* _TASK OBJECTIVE_: Reply with nothing but the number of lines in the data below where the word "Flaticon" occurs.

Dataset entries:
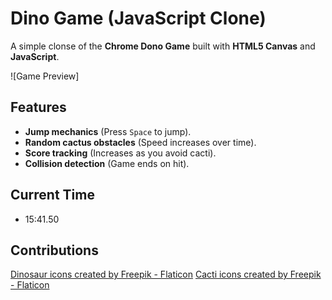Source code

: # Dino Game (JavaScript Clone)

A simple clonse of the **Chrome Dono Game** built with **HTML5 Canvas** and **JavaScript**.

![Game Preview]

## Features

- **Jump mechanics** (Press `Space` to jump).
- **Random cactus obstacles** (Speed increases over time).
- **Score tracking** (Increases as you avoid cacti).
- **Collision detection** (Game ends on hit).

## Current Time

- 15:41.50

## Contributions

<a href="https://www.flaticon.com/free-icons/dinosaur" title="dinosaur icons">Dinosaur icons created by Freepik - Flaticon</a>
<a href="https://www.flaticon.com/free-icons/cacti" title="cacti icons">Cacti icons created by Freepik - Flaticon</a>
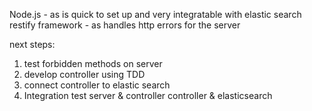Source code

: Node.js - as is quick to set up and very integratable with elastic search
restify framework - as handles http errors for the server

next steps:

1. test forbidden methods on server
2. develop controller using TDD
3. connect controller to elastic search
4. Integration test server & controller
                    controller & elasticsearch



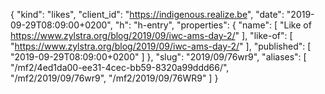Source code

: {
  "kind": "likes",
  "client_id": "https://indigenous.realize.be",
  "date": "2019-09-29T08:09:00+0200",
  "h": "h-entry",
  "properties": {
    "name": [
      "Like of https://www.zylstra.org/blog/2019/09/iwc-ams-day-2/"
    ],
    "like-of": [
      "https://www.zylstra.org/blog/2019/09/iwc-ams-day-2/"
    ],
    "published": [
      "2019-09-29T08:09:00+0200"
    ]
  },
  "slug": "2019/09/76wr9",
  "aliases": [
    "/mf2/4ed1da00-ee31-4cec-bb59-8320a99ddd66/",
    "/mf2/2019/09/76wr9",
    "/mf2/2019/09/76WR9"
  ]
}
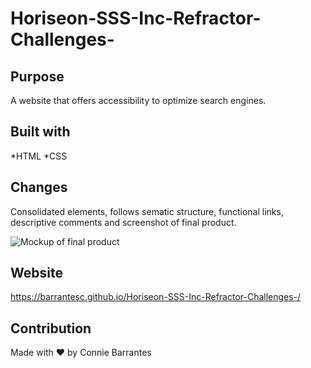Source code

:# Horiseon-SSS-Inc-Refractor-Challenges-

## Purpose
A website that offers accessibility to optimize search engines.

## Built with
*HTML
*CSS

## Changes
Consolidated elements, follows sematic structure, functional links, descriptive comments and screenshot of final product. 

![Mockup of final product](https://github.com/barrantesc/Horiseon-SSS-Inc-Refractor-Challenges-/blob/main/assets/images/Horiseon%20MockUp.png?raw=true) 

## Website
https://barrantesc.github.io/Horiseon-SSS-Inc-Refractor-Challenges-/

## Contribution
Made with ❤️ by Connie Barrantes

* _SOLUTION FOR THIS EXERCISE_: 2